Repeat the data that follows in full. Do not include the pictures.
────────────────────────────────────────
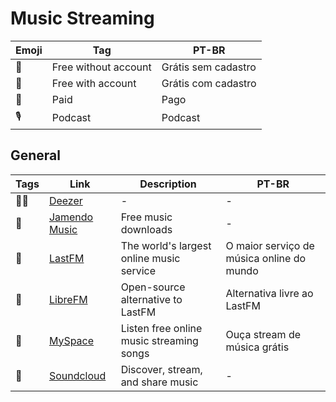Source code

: # Music Streaming

| Emoji | Tag                  | PT-BR               |
| ----- | -------------------- | ------------------- |
| 🎁    | Free without account | Grátis sem cadastro |
| 🪪    | Free with account    | Grátis com cadastro |
| 💸    | Paid                 | Pago                |
| 🎙    | Podcast              | Podcast             |

## General

| Tags | Link                                      | Description                              | PT-BR                        |
| ---- | ----------------------------------------- | ---------------------------------------- | ---------------------------- |
| 🪪💸 | [Deezer](https://www.deezer.com/)         | -                                        | -                            |
| 🎁   | [Jamendo Music](https://www.jamendo.com/) | Free music downloads                     | -                            |
| 🎁 | [LastFM](https://www.last.fm/pt/)         | The world's largest online music service | O maior serviço de música online do mundo |
| 🎁   | [LibreFM](https://libre.fm)               | Open-source alternative to LastFM        | Alternativa livre ao LastFM  |
| 🎁   | [MySpace](https://myspace.com/)           | Listen free online music streaming songs | Ouça stream de música grátis |
| 🎁   | [Soundcloud](https://soundcloud.com/)     | Discover, stream, and share music        | -                            |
────────────────────────────────────────
_The answer_
Source code

: # Music Streaming

| Emoji | Tag                  | PT-BR               |
| ----- | -------------------- | ------------------- |
| 🎁    | Free without account | Grátis sem cadastro |
| 🪪    | Free with account    | Grátis com cadastro |
| 💸    | Paid                 | Pago                |
| 🎙    | Podcast              | Podcast             |

## General

| Tags | Link                                      | Description                              | PT-BR                        |
| ---- | ----------------------------------------- | ---------------------------------------- | ---------------------------- |
| 🪪💸 | [Deezer](https://www.deezer.com/)         | -                                        | -                            |
| 🎁   | [Jamendo Music](https://www.jamendo.com/) | Free music downloads                     | -                            |
| 🎁 | [LastFM](https://www.last.fm/pt/)         | The world's largest online music service | O maior serviço de música online do mundo |
| 🎁   | [LibreFM](https://libre.fm)               | Open-source alternative to LastFM        | Alternativa livre ao LastFM  |
| 🎁   | [MySpace](https://myspace.com/)           | Listen free online music streaming songs | Ouça stream de música grátis |
| 🎁   | [Soundcloud](https://soundcloud.com/)     | Discover, stream, and share music        | -                            |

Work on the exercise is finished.